Last Updated: 18 September 2023

– MITIGATED HOMICIDE –

A PARTIAL DEFENCE TO MURDER AND A SENTENCING TARIFF FOR MANSLAUGHTER

Melanie Rose Knight Redding

A dissertation submitted in partial fulfilment of the requirements of the degree of Bachelor of Laws (Honours)

Faculty of Law University of Otago Dunedin

October 2016

– ACKNOWLEDGMENTS –

To my supervisor, Professor Kevin Dawkins – thank you for your guidance and insight and your meticulous eye for detail.

To my family and friends – thank you for your constant support and patience.

– TABLE OF CONTENTS –

– INTRODUCTION –

Of all the possible crimes one can commit, homicide is universally acknowledged to be one of the most heinous. The heavy treatment of homicide in jurisdictions worldwide is indicative of this. According to Andrew Ashworth, our attitude towards homicide stems from the fact that the harm it causes is “absolutely irremediable whereas the harm caused by many other crimes is remediable to a degree.” 1 Furthermore, the “finality [of death] makes it proper to regard [it] as the most serious harm that may be inflicted on another person, and to regard the culpable causing of death without justification or excuse as the highest wrong.”2

However, as with many crimes, not all homicides are created equal. Although taking another’s life can hardly be deemed “justifiable” in certain circumstances, human sympathies dictate that some instances of homicide are nonetheless seen as more wrong than others and some defendants are seen as less culpable. For the purposes of this dissertation, homicides that attract less moral culpability shall be referred to as “sympathetic homicides”. The existence of sympathetic homicides necessitates the inclusion in legal systems of alternative offences to murder that are capable of recognising reduced culpability. Chief and most common among these is manslaughter, where the life of another is taken, but the requisite intention needed for murder is absent.3

Whereas some defences, such as self-defence, allow for the unqualified acquittal of an accused, others are only partial. Partial defences are the legal system’s response to the fact that homicides come in many different forms. They do not serve to acquit the accused, but, if successful, result in the charge of a lesser offence with a lower penalty. Amongst the most common of partial defences is that of provocation. Usually, a successful provocation defence to murder will commute the offence to one

1 A Ashworth and J Horder Principles of Criminal Law (7th ed, OUP, Oxford, 2013) at 237.

2 At 237.

3 See Crimes Act 1961, s 160(3), which states that except as provided in s 178, culpable homicide is either murder or manslaughter; s 167: “murder defined” and s 168: “further definition of murder”; s

171 states that (except as provided in s 178: “infanticide”), culpable homicide that does not amount to murder is manslaughter.
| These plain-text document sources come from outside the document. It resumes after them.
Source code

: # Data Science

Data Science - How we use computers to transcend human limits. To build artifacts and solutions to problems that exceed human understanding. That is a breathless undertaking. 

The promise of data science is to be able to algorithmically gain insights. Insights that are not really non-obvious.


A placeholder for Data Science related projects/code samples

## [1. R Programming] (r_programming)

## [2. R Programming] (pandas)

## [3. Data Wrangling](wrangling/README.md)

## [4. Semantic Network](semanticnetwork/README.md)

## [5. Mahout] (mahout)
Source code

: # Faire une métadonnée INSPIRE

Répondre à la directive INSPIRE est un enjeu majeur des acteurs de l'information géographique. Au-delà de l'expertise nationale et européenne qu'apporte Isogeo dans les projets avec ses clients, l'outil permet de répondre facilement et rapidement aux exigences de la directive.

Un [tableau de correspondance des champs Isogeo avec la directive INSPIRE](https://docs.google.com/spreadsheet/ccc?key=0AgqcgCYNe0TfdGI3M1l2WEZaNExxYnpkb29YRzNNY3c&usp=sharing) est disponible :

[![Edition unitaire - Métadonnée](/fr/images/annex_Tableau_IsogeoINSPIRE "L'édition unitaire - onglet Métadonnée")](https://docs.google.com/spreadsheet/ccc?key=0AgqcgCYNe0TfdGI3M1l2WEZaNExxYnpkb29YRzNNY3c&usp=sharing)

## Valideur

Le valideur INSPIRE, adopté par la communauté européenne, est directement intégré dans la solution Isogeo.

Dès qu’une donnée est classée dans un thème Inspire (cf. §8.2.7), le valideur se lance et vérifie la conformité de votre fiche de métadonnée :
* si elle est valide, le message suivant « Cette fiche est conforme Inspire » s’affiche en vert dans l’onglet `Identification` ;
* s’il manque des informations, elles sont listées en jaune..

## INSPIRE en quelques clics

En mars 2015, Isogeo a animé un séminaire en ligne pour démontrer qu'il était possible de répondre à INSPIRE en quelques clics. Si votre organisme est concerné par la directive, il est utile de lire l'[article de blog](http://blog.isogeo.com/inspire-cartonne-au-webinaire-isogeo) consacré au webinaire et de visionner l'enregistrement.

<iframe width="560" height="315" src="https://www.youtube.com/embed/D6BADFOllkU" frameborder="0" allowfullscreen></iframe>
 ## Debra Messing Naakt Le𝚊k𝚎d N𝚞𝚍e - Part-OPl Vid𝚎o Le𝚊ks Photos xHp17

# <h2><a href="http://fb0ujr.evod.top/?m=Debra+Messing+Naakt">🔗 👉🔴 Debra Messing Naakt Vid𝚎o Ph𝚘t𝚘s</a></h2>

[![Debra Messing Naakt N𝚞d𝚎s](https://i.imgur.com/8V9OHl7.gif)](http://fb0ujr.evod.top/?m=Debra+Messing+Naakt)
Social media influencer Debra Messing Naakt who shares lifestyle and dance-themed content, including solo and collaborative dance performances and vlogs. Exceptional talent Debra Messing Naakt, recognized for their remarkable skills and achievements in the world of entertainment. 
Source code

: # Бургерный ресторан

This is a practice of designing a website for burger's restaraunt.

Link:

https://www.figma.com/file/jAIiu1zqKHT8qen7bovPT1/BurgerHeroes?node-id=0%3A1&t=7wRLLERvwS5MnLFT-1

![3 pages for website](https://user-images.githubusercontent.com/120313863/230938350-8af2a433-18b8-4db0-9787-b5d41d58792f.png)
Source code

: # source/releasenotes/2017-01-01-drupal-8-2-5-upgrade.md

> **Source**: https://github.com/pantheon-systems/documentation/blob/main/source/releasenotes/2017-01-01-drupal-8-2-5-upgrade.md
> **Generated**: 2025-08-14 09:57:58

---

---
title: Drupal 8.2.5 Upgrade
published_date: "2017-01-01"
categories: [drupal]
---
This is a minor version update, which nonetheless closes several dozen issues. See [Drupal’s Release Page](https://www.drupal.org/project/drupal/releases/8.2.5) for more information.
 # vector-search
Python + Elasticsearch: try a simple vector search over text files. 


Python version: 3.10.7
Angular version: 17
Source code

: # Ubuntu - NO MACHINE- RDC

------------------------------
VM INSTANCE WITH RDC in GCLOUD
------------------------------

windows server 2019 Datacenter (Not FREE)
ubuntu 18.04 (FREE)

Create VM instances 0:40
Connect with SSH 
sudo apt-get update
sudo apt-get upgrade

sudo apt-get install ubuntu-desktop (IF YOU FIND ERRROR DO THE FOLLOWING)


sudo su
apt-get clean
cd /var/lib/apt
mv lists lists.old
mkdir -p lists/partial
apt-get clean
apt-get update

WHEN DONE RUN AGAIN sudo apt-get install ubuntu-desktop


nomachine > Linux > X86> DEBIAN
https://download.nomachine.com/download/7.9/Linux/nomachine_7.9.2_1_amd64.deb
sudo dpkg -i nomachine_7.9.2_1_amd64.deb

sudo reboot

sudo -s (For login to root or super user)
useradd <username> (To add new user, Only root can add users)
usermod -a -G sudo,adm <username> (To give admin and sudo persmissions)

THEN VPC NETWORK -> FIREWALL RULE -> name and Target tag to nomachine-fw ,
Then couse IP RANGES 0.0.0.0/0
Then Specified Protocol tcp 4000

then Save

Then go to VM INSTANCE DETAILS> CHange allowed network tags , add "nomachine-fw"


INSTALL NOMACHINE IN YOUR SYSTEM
of manslaughter. This defence has existed in many jurisdictions around the world, in various forms, at one stage or another. The defence has proven to be problematic, which has lead to its abolition in a number of jurisdictions, sometimes to be replaced by a different defence, sometimes to be replaced by sentencing discretion or legislative policy.
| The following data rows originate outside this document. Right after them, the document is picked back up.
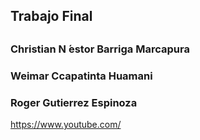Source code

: ## Trabajo Final
##
### Christian N ́estor Barriga Marcapura
### Weimar Ccapatinta Huamani
### Roger Gutierrez Espinoza

https://www.youtube.com/
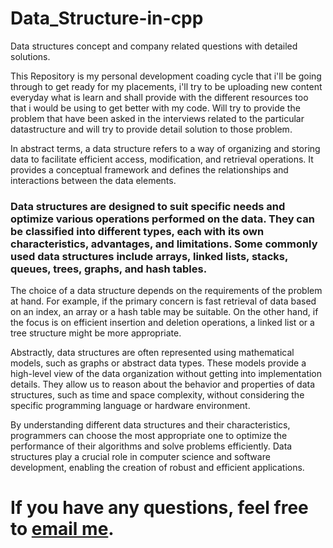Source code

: # Data_Structure-in-cpp
Data structures concept and company related questions with detailed solutions. 

This Repository is my personal development coading cycle that i'll be going through to get ready for my placements, i'll try to be uploading new content everyday what is learn and shall provide with the different resources too that i would be using to get better with my code. Will try to provide the problem that have been asked in the interviews related to the particular datastructure and will try to provide detail solution to those problem.

In abstract terms, a data structure refers to a way of organizing and storing data to facilitate efficient access, modification, and retrieval operations. It provides a conceptual framework and defines the relationships and interactions between the data elements.

### Data structures are designed to suit specific needs and optimize various operations performed on the data. They can be classified into different types, each with its own characteristics, advantages, and limitations. Some commonly used data structures include arrays, linked lists, stacks, queues, trees, graphs, and hash tables.

The choice of a data structure depends on the requirements of the problem at hand. For example, if the primary concern is fast retrieval of data based on an index, an array or a hash table may be suitable. On the other hand, if the focus is on efficient insertion and deletion operations, a linked list or a tree structure might be more appropriate.

Abstractly, data structures are often represented using mathematical models, such as graphs or abstract data types. These models provide a high-level view of the data organization without getting into implementation details. They allow us to reason about the behavior and properties of data structures, such as time and space complexity, without considering the specific programming language or hardware environment.

By understanding different data structures and their characteristics, programmers can choose the most appropriate one to optimize the performance of their algorithms and solve problems efficiently. Data structures play a crucial role in computer science and software development, enabling the creation of robust and efficient applications.



# If you have any questions, feel free to [email me](mailto:anshulmishra655@gmail.com).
A key issue related to provocation is that of battered defendants. A battered defendant is one who has been subjected to prolonged (usually domestic) abuse at the hands of his or her victim. The defendant kills the abuser, feeling it is the only way to extricate him or herself from the cycle of violence. They argue they were provoked, albeit not in the sudden manner ordinarily associated with the concept of provocation. Battered defendants create a curious predicament for the legal system. Their actions often fall soundly into the category of sympathetic homicide. The question, therefore, is how best to accommodate these defendants without inadvertently also accommodating less sympathetic homicides. This issue is particularly prevalent in New Zealand, which has one of the highest reported rates of intimate partner violence in the developed world.4

The New Zealand Parliament repealed the defence of provocation in 2009. There has been no replacement defence. Provocation is instead dealt with at the sentencing stage of the case. The first Part of this dissertation will provide an overview of the partial defence of provocation in New Zealand. The second Part will examine approaches taken towards battered defendants in some other jurisdictions around the world. A number of different partial defences have been employed. The comparative focus will be on the United Kingdom (UK), Australia and Canada, as these jurisdictions have similar origins to that of New Zealand. The third Part will look at the current approach to sentencing in the Sentencing Act 2002. It will consider the inadequacy of this approach and discuss the need for a sentencing tariff for manslaughter. Finally, Part 3 will consider what such a tariff might look like in the New Zealand context.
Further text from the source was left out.